Inês Torcato © Ugo Camera

Nycole está entre as designers que, em junho deste ano, passaram pela Altaroma. No Porto, teve agora oportunidade de mostrar mais coordenados. Tânia Nicole reuniu influências dos equipamentos de basebol, mas também de Led Zeppelin, em particular de uma digressão da banda no Japão. Através da silhueta do guitarrista Jimmy Page, o rock fez-se notar ao de leve, ainda que numa coleção onde o sportswear continuou dominante.

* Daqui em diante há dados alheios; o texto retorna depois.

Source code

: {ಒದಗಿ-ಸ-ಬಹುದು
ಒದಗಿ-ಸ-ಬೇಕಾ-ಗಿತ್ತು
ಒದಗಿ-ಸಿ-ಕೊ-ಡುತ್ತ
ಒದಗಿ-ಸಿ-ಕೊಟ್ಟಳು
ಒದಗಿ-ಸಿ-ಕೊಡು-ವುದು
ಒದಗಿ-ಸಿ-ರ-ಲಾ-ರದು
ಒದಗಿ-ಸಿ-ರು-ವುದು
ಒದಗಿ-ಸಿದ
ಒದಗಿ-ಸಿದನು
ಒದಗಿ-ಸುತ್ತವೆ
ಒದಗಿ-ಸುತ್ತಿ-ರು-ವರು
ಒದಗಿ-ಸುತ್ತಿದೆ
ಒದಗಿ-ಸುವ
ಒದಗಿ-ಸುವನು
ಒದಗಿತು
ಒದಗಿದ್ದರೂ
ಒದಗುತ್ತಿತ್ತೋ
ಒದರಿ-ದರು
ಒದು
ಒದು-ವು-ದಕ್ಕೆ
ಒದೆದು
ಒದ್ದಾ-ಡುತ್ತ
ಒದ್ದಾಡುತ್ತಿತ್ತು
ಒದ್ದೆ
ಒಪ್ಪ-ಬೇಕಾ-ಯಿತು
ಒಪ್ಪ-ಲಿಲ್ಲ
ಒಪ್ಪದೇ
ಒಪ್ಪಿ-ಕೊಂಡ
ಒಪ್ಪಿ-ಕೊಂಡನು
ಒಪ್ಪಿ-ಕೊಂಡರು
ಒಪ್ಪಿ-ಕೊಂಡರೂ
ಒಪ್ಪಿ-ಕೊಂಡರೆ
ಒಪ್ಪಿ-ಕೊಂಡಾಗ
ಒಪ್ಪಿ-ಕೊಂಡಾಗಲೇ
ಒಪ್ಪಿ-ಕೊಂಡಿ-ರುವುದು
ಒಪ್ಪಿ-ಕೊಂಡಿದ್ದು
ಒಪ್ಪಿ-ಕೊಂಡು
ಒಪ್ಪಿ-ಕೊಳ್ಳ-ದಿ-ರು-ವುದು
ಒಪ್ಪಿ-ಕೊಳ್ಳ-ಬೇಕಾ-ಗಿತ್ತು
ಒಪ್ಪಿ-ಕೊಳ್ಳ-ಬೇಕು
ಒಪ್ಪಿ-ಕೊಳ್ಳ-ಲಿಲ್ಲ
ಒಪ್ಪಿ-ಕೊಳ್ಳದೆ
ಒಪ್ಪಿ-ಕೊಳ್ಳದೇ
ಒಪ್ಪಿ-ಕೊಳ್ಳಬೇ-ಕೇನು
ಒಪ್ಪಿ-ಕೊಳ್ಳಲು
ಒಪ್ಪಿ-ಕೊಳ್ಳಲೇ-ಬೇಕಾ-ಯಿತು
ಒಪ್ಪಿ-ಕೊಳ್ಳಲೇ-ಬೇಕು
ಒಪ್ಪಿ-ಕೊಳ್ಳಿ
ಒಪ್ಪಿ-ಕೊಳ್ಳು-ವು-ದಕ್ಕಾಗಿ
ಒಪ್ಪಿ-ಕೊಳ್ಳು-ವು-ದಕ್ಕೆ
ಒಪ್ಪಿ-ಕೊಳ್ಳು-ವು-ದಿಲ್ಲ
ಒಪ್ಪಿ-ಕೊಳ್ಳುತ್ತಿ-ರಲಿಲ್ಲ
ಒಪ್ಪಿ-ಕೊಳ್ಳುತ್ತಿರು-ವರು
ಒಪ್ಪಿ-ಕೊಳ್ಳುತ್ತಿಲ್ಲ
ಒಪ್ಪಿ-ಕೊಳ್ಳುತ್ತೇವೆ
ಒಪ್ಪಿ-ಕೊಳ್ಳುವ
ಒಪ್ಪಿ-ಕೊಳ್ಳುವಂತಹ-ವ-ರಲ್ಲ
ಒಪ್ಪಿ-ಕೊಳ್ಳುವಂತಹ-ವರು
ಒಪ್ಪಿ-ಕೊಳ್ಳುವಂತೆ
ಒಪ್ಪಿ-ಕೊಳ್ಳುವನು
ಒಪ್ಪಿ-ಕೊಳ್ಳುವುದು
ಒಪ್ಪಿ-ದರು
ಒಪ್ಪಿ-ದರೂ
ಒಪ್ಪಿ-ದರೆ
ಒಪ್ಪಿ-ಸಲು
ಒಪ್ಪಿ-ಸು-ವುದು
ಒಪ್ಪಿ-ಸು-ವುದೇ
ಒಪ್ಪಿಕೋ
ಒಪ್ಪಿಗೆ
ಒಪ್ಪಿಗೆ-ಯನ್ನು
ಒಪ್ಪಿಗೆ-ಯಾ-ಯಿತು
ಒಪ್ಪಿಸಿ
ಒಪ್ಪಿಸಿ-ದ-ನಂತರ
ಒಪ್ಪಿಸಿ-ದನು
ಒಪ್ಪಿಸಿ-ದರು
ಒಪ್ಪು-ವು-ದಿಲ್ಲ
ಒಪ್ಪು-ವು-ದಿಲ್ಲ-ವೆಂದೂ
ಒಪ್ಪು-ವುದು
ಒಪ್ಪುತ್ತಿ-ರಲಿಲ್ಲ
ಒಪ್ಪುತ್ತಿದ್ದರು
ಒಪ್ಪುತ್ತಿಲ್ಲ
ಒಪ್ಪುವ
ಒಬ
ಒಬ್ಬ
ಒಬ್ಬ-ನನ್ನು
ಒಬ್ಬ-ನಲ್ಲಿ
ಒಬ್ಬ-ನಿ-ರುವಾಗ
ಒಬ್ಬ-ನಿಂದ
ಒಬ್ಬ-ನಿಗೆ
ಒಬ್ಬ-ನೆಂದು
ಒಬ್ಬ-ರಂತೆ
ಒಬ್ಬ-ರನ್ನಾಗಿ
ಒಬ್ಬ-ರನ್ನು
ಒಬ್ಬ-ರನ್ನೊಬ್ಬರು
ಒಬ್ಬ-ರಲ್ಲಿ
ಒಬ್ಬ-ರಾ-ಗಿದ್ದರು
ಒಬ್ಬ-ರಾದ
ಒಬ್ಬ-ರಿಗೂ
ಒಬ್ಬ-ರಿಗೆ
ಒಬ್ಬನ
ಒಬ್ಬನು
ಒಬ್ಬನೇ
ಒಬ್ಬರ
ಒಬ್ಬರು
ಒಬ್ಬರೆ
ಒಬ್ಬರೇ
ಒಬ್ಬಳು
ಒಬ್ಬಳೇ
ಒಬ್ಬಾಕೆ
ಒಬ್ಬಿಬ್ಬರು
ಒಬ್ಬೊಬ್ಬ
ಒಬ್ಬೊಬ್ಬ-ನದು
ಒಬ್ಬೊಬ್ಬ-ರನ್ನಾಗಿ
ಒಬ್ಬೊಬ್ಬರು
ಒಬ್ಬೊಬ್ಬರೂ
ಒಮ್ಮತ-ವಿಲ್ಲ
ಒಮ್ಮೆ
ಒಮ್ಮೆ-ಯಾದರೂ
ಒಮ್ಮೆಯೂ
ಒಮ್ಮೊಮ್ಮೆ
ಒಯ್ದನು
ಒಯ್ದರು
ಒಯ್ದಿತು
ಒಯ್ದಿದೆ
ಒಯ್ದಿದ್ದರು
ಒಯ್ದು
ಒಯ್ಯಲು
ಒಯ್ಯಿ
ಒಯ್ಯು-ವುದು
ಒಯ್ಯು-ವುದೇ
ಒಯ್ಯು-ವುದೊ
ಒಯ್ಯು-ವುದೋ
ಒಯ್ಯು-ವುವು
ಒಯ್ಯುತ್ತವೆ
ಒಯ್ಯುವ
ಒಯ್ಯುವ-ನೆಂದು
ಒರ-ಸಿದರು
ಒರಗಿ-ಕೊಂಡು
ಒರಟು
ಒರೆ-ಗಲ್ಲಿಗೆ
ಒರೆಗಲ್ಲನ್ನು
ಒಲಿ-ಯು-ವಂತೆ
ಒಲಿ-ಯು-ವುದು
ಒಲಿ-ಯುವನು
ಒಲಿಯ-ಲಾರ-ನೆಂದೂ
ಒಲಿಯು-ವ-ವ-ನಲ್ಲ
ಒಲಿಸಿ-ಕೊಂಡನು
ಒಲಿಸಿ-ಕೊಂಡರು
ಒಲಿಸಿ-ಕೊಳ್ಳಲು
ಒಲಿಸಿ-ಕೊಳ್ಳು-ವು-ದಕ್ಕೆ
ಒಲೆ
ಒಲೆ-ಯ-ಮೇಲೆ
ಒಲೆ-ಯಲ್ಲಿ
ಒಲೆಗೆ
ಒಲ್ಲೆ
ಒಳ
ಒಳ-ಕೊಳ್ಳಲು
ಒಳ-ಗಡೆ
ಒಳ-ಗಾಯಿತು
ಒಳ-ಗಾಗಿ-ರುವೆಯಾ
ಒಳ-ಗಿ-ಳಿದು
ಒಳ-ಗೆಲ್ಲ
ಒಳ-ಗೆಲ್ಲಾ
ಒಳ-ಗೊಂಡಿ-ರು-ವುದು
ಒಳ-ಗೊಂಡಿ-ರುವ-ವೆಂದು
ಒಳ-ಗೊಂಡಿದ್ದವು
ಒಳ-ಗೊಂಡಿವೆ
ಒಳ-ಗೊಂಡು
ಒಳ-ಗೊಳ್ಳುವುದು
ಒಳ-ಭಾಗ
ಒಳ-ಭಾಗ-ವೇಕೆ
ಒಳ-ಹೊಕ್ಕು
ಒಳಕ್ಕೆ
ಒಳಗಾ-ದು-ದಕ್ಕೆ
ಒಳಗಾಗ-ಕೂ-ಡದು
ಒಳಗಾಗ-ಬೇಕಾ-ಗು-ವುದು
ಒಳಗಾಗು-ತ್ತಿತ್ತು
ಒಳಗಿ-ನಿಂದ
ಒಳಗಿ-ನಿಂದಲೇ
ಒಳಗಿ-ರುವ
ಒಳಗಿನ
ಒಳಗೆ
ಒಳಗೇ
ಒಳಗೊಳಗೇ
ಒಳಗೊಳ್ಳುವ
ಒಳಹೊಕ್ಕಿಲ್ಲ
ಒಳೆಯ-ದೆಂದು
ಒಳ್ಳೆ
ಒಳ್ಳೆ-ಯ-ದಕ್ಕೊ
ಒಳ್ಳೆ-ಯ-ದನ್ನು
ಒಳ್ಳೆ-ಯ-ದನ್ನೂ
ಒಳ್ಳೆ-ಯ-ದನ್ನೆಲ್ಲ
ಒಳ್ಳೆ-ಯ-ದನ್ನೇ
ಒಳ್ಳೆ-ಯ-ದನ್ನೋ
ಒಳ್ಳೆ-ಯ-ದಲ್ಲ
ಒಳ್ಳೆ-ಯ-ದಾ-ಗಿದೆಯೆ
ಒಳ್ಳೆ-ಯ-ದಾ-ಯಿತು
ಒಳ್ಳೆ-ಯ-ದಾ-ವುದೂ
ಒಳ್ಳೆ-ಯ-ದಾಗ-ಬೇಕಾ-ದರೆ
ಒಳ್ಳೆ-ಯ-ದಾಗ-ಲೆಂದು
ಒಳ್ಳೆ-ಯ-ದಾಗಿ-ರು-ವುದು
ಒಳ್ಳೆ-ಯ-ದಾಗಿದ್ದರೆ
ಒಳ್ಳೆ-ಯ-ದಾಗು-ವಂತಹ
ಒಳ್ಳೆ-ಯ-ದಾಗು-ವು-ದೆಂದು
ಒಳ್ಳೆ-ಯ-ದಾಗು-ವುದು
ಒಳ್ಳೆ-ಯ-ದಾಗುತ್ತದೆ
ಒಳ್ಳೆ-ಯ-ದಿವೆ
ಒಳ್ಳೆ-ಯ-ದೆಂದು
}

Inês Torcato, especialista em baralhar os géneros, voltou a fazê-lo. Com vista privilegiada para o Douro, a coleção “Alma” foi um aclarar da escala de cores habitualmente trabalhada pela designer. O branco, os nudes e o azul pastel saíram realçados pela luz da tarde portuense, uma serenidade acompanha por um equilíbrio (cada vez mais bem conseguido) entre peças de alfaiataria e a utilização de tecidos técnicos em roupa de base desportiva. Inês Torcato fez tudo isso e ainda fez blazers que nos deixaram a contar os dias para a próxima primavera.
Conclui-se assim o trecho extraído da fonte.